Il ricercato n. 1 negli Usa è l'elemento chiave delle batterie: il cobalto

Il nuovo oro ha un colore blu argenteo, quasi luminescente. Sì, certo, vale molto meno dell'oro giallo, che rimane il re dei metalli. Ma tutti ora vogliono il nuovo principe delle miniere, tutti lo cercano scavando tra gli anfratti della terra. Commettendo anche ingiustizie, pur di ottenerlo. Tanto che se avesse un altro colore, il cobalto, avrebbe quello di un ragazzino del Congo, sporco di fango e fatica.

All'inizio di questa storia c'è, neanche a dirlo, il mercato. E nel gioco della domanda e offerta globale, c'era un minerale considerato quasi di scarto fino a un decennio fa. Era il sottoprodotto di estrazioni più remunerative, il nichel e il rame. Ma da qualche tempo, i ruoli si sono rovesciati.
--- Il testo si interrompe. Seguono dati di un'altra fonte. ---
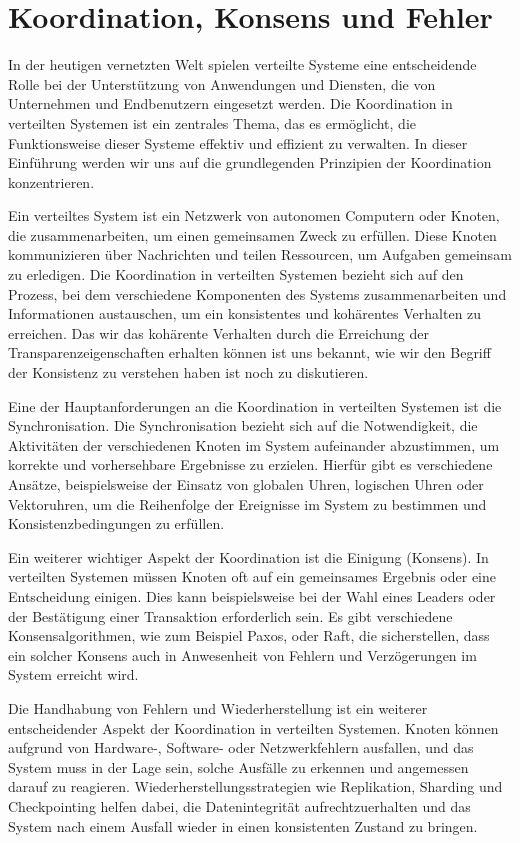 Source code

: \section{Koordination, Konsens und Fehler}

In der heutigen vernetzten Welt spielen verteilte Systeme eine entscheidende Rolle bei der Unterstützung von Anwendungen und Diensten, die von Unternehmen und Endbenutzern eingesetzt werden. Die Koordination in verteilten Systemen ist ein zentrales Thema, das es ermöglicht, die Funktionsweise dieser Systeme effektiv und effizient zu verwalten. In dieser Einführung werden wir uns auf die grundlegenden Prinzipien der Koordination konzentrieren.

Ein verteiltes System ist ein Netzwerk von autonomen Computern oder Knoten, die zusammenarbeiten, um einen gemeinsamen Zweck zu erfüllen. Diese Knoten kommunizieren über Nachrichten und teilen Ressourcen, um Aufgaben gemeinsam zu erledigen. Die Koordination in verteilten Systemen bezieht sich auf den Prozess, bei dem verschiedene Komponenten des Systems zusammenarbeiten und Informationen austauschen, um ein konsistentes und kohärentes Verhalten zu erreichen. Das wir das kohärente Verhalten durch die Erreichung der Transparenzeigenschaften erhalten können ist uns bekannt, wie wir den Begriff der Konsistenz zu verstehen haben ist noch zu diskutieren. 

Eine der Hauptanforderungen an die Koordination in verteilten Systemen ist die Synchronisation. Die Synchronisation bezieht sich auf die Notwendigkeit, die Aktivitäten der verschiedenen Knoten im System aufeinander abzustimmen, um korrekte und vorhersehbare Ergebnisse zu erzielen. Hierfür gibt es verschiedene Ansätze, beispielsweise der Einsatz von globalen Uhren, logischen Uhren oder Vektoruhren, um die Reihenfolge der Ereignisse im System zu bestimmen und Konsistenzbedingungen zu erfüllen.

Ein weiterer wichtiger Aspekt der Koordination ist die Einigung (Konsens). In verteilten Systemen müssen Knoten oft auf ein gemeinsames Ergebnis oder eine Entscheidung einigen. Dies kann beispielsweise bei der Wahl eines Leaders oder der Bestätigung einer Transaktion erforderlich sein. Es gibt verschiedene Konsensalgorithmen, wie zum Beispiel Paxos, oder Raft, die sicherstellen, dass ein solcher Konsens auch in Anwesenheit von Fehlern und Verzögerungen im System erreicht wird.

Die Handhabung von Fehlern und Wiederherstellung ist ein weiterer entscheidender Aspekt der Koordination in verteilten Systemen. Knoten können aufgrund von Hardware-, Software- oder Netzwerkfehlern ausfallen, und das System muss in der Lage sein, solche Ausfälle zu erkennen und angemessen darauf zu reagieren. Wiederherstellungsstrategien wie Replikation, Sharding und Checkpointing helfen dabei, die Datenintegrität aufrechtzuerhalten und das System nach einem Ausfall wieder in einen konsistenten Zustand zu bringen.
Da quando il cobalto è diventato il componente indispensabile per dare stabilità alle moderne batterie, quelle che fanno funzionare gli smartphone e i pc ma anche - ed è questa la forte recente spinta - gli accumulatori agli ioni di litio per le auto elettriche.

E il parente povero di nickel e rame ha sollevato testa e prezzi ed è diventato il più ambito. Nel gennaio 2017 il prezzo era di 32.000 dollari la tonnellata, già valori molto più alti degli anni precedenti. Ora, a poco più di metà del 2018, il montante è salito a circa 70.000 dollari la tonnellata. Un’impennata pazzesca, che ha trascinato al rialzo i titoli delle compagnie minerarie che lo trattano. E scatenando una corsa ad aprire nuovi siti di estrazione.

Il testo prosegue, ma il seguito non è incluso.